The next argument is that “Open source tools often require a level of sophistication that exceeds that needed for plug-and-play and click-to-receive software.” This may or may not be true. Some tools that are designed for programmers (a web crawler tool called Nutch comes to mind) expect one to be able to configure and run Linux applications. However, there are open-source applications that are quite easy to use. Consider such examples as OpenOffice, a Microsoft Office replacement, Ubuntu Linux for the Desktop use, RedHat Linux for the enterprise, and the Firefox browser. The FreeEed, for example, will do well to offer an easy-to-use graphical interface. This, in fact, was the first suggestion by tRon Chichester when he came on the FreeEed team, and the implementation has already begun. It will all depend on the hard work and user feedback, but not on the inherent limitations of closed source or open-source software.
Next, “End point, it's one thing to be locked into a proprietary code base and another to be locked in by the developers and administrators to your open source tools.” Assuming that the tool is easy to use, its adoption is no different from the closed source: for closed source, you have to evaluate the vendor, and for open source you have to evaluate the developer community and/or the commercial company providing support. Commercial eDiscovery vendors may be slow to respond, they may not care about you specifically, and then they may be bought out, or even go out of business. One extra option of open-source is that your IT departments can participate in the development, offer their contributions, and if implemented for in-house processing, they have an additional guarantee that the code will always be available in the eventuality that they have to continue using and developing it themselves.
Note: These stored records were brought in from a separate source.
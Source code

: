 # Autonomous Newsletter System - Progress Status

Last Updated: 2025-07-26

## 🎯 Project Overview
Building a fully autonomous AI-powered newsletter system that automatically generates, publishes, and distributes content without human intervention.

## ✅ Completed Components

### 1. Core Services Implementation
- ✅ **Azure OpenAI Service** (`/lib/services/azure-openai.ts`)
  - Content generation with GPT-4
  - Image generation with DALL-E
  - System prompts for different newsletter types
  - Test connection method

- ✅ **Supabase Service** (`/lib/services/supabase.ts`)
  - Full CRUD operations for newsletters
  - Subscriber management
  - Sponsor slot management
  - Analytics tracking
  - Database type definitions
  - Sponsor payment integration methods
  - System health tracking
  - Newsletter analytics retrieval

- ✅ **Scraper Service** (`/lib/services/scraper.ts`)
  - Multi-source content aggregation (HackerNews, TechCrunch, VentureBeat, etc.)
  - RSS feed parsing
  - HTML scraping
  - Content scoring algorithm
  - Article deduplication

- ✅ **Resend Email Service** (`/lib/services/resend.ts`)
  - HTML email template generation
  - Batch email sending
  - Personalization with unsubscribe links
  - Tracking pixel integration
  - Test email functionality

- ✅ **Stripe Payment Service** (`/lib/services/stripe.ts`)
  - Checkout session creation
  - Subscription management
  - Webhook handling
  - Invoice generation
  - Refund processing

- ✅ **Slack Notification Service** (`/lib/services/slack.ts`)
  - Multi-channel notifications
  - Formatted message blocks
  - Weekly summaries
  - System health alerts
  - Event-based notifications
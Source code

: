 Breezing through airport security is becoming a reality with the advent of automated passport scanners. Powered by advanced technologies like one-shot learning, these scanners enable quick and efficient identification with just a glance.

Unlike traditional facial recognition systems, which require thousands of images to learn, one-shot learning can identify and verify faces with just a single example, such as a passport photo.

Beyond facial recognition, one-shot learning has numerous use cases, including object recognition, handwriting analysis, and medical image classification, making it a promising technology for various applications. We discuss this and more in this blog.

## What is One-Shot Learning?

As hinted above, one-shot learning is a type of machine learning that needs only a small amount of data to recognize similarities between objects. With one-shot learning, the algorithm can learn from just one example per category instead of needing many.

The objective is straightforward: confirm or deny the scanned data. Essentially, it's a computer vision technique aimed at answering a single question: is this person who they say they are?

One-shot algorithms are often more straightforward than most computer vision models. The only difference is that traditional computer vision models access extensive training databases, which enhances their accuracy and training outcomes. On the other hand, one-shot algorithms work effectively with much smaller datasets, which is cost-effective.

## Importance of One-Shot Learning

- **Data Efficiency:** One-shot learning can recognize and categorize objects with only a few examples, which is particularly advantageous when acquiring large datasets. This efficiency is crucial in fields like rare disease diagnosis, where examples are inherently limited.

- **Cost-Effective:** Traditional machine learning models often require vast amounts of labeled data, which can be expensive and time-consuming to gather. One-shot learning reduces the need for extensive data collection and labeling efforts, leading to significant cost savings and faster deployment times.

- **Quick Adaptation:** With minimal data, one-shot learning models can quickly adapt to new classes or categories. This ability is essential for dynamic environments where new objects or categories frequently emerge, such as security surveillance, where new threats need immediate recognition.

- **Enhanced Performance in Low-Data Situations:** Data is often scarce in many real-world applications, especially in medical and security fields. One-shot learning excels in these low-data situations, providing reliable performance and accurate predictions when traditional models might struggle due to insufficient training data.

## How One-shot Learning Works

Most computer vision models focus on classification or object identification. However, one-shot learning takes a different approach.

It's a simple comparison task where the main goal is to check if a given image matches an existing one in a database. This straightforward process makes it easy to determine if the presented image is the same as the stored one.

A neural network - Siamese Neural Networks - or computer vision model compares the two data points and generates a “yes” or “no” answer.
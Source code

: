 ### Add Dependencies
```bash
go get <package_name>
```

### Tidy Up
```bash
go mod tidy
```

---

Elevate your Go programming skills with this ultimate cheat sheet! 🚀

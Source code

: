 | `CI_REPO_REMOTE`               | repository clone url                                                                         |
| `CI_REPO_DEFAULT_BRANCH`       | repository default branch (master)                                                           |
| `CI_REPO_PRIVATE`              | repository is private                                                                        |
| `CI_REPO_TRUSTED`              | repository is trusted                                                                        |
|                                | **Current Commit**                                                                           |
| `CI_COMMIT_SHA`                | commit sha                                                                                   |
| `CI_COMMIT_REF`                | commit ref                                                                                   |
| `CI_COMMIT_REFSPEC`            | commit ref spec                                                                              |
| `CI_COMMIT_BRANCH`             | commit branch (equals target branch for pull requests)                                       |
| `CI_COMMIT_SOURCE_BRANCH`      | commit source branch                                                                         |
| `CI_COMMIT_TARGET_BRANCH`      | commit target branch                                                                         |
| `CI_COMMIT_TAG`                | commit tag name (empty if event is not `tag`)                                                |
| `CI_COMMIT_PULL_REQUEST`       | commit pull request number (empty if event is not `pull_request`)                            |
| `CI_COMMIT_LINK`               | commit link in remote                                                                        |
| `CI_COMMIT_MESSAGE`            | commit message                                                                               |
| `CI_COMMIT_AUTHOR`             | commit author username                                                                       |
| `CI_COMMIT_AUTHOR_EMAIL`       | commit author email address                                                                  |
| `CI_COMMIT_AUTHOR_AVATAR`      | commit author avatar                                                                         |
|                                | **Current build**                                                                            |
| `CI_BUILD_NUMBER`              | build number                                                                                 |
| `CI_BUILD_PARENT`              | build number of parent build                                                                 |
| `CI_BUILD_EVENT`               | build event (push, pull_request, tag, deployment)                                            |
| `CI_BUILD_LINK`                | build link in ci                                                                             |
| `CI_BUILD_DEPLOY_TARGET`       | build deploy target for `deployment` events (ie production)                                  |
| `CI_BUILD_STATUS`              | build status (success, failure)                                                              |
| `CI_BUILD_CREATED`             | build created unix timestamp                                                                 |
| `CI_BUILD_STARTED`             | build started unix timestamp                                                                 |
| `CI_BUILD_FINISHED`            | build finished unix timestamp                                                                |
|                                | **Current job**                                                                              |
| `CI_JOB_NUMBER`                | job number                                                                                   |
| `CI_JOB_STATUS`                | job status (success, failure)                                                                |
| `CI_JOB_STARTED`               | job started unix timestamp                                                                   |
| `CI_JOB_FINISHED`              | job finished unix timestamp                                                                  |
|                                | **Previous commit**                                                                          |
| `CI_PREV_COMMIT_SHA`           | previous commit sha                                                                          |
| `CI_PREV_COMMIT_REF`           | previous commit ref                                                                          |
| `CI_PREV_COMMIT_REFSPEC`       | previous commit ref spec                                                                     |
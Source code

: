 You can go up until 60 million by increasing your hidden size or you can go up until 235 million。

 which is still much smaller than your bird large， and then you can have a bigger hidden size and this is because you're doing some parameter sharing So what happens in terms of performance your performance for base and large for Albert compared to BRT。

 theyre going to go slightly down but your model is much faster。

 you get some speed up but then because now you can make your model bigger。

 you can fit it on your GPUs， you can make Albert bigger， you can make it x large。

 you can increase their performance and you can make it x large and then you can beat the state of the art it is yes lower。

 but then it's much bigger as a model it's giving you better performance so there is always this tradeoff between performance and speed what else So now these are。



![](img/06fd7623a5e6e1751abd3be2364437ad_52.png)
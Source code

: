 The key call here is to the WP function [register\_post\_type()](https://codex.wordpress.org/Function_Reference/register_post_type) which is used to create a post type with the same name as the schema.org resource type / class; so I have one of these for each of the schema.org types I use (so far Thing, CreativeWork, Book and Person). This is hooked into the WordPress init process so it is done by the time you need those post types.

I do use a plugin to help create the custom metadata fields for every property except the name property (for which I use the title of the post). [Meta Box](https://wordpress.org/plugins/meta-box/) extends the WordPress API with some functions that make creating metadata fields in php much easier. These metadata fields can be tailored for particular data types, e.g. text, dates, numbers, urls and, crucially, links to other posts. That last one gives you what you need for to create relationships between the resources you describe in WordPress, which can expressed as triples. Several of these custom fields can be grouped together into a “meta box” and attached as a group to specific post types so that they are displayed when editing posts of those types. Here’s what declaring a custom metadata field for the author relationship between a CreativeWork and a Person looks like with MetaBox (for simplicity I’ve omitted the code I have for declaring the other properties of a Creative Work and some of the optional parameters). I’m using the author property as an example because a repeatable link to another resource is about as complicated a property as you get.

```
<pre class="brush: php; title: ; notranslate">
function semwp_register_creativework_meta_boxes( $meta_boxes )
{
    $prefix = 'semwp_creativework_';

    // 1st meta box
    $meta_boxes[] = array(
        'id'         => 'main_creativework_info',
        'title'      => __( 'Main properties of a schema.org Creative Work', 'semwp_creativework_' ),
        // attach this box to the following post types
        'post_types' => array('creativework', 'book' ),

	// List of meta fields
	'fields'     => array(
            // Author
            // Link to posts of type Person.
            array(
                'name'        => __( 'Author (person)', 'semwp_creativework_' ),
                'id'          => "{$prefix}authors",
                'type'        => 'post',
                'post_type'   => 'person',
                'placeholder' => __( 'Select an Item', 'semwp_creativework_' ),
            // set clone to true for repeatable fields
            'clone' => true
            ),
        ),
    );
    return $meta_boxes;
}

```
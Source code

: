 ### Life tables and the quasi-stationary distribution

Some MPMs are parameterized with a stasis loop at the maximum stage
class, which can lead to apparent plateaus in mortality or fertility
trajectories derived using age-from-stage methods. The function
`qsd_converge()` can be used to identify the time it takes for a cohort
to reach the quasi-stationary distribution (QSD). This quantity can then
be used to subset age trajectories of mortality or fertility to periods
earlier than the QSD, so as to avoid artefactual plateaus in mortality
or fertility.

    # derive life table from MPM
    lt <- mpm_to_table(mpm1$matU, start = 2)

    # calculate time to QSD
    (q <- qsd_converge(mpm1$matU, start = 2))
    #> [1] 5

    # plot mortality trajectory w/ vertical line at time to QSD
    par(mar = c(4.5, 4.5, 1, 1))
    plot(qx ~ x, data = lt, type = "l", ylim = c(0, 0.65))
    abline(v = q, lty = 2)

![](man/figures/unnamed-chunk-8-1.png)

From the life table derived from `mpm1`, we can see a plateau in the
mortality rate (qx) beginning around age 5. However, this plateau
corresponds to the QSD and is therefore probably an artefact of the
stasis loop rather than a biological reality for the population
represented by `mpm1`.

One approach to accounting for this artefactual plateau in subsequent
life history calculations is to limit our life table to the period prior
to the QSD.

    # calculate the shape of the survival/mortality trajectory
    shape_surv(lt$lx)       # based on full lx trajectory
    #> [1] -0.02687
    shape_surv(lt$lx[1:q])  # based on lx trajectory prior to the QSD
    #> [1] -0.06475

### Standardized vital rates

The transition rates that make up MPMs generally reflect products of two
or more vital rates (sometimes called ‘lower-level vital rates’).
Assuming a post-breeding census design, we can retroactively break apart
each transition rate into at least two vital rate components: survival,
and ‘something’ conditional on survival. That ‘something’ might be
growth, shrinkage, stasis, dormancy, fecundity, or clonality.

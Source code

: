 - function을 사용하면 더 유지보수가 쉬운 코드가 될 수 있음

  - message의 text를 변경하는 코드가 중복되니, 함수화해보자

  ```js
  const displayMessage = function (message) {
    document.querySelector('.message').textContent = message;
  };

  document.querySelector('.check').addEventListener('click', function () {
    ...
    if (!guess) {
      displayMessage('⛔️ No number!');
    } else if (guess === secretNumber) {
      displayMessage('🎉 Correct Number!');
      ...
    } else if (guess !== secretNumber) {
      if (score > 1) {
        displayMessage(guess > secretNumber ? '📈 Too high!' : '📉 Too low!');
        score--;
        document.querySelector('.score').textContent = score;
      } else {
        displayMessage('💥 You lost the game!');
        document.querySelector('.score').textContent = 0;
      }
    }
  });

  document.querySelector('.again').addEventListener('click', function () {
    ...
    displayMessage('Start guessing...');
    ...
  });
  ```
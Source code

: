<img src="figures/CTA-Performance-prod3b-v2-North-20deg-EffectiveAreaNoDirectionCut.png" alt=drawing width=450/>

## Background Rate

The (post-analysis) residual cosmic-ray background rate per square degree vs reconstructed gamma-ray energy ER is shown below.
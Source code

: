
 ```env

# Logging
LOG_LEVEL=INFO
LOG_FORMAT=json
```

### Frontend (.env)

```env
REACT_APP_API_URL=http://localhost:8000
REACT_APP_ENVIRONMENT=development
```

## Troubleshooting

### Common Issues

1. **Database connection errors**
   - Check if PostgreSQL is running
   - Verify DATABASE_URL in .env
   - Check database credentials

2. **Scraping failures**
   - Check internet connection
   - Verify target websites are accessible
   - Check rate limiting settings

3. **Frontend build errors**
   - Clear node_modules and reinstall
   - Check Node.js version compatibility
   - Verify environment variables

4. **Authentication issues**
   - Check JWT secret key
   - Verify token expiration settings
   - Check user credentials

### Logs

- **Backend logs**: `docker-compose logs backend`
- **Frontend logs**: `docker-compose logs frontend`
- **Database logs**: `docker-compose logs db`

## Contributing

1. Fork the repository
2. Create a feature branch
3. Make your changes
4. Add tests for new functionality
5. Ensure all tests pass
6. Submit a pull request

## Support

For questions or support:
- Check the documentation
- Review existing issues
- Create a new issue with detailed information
The final argument is “Whether open source or proprietary code, you get what you pay for. And that value is often found in the service and support from manufacturers, not the software. “ It is true that you get what you pay for, however, sometimes it costs less. And sometimes excellent products, like the ones mentioned above, are free. Google and Bing search are examples of free but excellent services. The service and support from manufacturers is another story. Any company is free to offer their support of any open-source tool, and SHMsoft is already offering this support for FreeEed. Any eDiscovery vendor can use FreeEed or any other tool of their choosing. Here everything will depend on the execution.